The building on the former UMIST campus in Manchester, has been listed at Grade II.

A block for lecture theatres, originally designed in 1958 for the Manchester College of Technology by W A Gibbon, a partner in the firm of Cruickshank & Seward, with his assistant Gordon Hodkinson, and built in 1960-1962.

The structural engineer was S S Heighway of Ove Arup & Partners and the acoustic consultant was Hope Bagenal. The building contains a large abstract mural, also designed in 1958, by Victor Pasmore, executed in 1968.

The listing says Historic England, comes as the first purpose-built lecture block in an English institution of higher education, which proved particularly influential on buildings at post-war technical universities, such as Brunel University and Leeds;

Its slab-and-podium design, one of the earliest examples in England and a pioneering use in an educational setting and
its innovative and efficient planning, with nine lecture theatres stacked vertically to save space, enabling large numbers of students to reduce time moving between separate buildings and to be taught in better-equipped theatres;

Its strikingly Modernist and sculptural design notably the zig-zag profile of the east wall, transparent stair tower, and bold concave curve to the rooftop plant.

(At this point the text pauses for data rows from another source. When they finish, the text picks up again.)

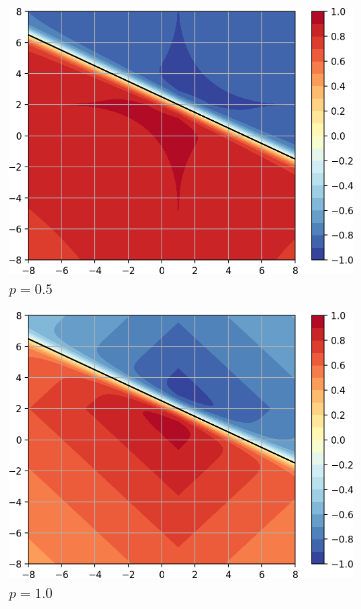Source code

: \documentclass[12pt,oneside]{CUNY_PhD}
\begin{document}
\begin{figure}[!htbp]
    \centering
    \begin{subfigure}[t]{0.32\textwidth}
        \includegraphics[width=\textwidth]{images/Variants-Norms/ord0.5-cropped.png}
        \caption*{$p=0.5$}
    \end{subfigure}
    \begin{subfigure}[t]{0.32\textwidth}
        \includegraphics[width=\textwidth]{images/Variants-Norms/ord1-cropped.png}
        \caption*{$p=1.0$}
    \end{subfigure}
    \begin{subfigure}[t]{0.32\textwidth}

\end{subfigure}
\end{figure}
\end{document}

for the contrast between white concrete and Portland stone and brick and terracotta, as found in Manchester’s 19th century buildings;

Much of the interior layout remains, most notably the lecture theatres, as well as many fixtures and fittings;

Cruickshank and Seward were an important local practice and W A Gibbon’s Renold Building, designed in consultation with the university’s principal, Dr Bowden, was the College of Technology’s statement building, epitomising the distinctive technical character of the campus;

The survival of a large abstract interior mural, a rare and important work in this medium by Victor Pasmore, a leading British artist of the postwar period.